Lebensgeschichte

 

Tiefdruckgebiet NINOTSCHKA

(getauft am 05.04.2016)

 

In der ersten Aprildekade befand sich ein Tiefdruckgebiet zwischen Neufundland und Grönland. Der Kern wies am 05.04.2016 einen Luftdruck von unter 965 hPa auf. Ausgehend vom Kern verlief zunächst eine Okklusionsfront nach Südosten über den Nordatlantik. Dies ist eine Mischform aus Warm- und Kaltfront, die im Okklusionspunkt durch die Vereinigung beider entsteht, da die Kaltfront eine höhere Zuggeschwindigkeit aufweist. Vom Okklusionspunkt erstreckte sch die Kaltfront nach Südwesten in Richtung der Bermudas.

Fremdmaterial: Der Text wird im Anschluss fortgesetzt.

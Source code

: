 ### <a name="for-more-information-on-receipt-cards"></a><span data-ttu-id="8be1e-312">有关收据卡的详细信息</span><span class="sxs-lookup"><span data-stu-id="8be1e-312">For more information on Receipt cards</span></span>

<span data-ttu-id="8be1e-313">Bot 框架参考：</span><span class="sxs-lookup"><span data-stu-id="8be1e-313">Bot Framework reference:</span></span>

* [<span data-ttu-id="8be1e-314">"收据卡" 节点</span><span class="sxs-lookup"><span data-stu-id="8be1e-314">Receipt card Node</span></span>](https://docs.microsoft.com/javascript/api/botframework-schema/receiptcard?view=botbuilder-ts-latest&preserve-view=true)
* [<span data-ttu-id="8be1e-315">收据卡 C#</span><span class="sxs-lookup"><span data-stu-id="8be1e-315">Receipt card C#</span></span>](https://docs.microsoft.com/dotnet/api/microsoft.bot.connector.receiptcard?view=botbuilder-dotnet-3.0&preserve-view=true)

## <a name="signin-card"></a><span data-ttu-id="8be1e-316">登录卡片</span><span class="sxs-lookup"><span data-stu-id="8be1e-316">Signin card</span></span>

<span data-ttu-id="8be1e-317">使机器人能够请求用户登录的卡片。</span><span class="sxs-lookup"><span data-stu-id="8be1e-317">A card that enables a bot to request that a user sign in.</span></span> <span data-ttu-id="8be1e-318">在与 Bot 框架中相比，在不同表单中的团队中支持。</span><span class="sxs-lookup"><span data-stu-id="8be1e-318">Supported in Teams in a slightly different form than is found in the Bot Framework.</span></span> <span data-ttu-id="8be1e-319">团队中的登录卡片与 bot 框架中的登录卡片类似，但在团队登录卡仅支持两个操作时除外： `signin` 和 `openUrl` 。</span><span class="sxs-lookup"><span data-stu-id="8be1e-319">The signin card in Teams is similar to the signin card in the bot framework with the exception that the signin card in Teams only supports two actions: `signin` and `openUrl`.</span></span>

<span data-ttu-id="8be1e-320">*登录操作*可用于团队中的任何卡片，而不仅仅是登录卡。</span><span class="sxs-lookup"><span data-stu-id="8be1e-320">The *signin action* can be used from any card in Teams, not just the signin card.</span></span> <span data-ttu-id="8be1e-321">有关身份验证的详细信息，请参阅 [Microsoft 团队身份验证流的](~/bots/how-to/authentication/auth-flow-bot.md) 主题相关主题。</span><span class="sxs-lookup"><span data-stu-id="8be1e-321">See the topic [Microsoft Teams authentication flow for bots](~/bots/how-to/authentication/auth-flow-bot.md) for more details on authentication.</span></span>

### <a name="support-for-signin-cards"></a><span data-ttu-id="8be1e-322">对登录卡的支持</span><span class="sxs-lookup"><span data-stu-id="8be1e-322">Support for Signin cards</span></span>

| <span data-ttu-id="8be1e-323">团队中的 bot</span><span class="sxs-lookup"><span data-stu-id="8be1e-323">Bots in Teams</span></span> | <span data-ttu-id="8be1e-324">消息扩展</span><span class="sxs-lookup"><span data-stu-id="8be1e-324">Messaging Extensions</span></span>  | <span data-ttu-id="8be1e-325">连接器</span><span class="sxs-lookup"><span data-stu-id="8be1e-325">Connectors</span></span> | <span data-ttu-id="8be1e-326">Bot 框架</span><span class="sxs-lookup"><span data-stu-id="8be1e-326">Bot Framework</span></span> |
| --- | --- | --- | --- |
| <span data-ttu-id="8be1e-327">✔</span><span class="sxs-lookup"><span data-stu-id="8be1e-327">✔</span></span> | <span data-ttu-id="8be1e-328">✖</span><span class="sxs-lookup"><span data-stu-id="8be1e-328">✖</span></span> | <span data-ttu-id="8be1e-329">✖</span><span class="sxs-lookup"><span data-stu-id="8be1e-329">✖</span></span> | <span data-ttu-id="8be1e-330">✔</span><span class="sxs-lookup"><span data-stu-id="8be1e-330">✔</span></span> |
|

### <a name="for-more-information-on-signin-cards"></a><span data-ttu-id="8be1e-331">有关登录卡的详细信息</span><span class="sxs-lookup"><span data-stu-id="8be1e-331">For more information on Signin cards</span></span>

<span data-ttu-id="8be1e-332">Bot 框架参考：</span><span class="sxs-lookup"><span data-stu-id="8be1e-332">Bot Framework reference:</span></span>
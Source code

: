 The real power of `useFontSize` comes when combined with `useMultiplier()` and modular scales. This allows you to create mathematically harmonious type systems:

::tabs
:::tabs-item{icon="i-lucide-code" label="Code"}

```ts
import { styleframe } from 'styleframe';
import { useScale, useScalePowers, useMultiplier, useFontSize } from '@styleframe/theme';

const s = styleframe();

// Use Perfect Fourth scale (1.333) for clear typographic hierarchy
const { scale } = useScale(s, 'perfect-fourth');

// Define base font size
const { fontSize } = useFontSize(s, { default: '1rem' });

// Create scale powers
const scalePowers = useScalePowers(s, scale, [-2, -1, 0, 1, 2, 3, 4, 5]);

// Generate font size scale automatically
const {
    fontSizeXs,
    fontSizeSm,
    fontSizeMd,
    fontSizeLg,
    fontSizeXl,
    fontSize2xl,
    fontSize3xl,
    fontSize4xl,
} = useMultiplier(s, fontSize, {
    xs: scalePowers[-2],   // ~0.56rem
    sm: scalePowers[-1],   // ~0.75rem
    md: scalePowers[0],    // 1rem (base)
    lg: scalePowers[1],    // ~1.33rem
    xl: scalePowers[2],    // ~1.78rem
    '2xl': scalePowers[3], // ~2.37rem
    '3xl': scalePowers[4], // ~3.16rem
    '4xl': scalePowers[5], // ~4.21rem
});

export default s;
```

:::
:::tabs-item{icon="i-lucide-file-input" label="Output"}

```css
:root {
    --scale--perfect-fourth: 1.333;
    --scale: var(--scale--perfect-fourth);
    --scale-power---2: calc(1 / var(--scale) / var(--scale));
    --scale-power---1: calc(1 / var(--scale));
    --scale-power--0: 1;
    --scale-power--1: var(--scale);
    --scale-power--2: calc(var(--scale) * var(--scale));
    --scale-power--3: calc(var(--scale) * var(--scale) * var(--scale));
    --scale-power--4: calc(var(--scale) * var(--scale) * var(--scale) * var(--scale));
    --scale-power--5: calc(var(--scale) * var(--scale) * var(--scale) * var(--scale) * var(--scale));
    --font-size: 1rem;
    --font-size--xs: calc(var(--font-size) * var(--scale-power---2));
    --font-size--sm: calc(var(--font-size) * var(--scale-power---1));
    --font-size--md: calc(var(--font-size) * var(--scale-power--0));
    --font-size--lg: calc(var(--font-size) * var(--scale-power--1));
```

Die Warmfront führte weiter in südöstliche Richtung bis zu den Azoren, wo sie in die Kaltfront eines Tiefs über Spanien überging. Da dieses Tiefdruckgebiet sich in der 500-hPa-Höhenströmung, was einer Höhe von rund 5500 m entspricht, weiter nach Osten verlagern sollte, wurde der Wirbel am 05.04.2016 in der Prognose für den Folgetag auf den Namen NINOTSCHKA getauft.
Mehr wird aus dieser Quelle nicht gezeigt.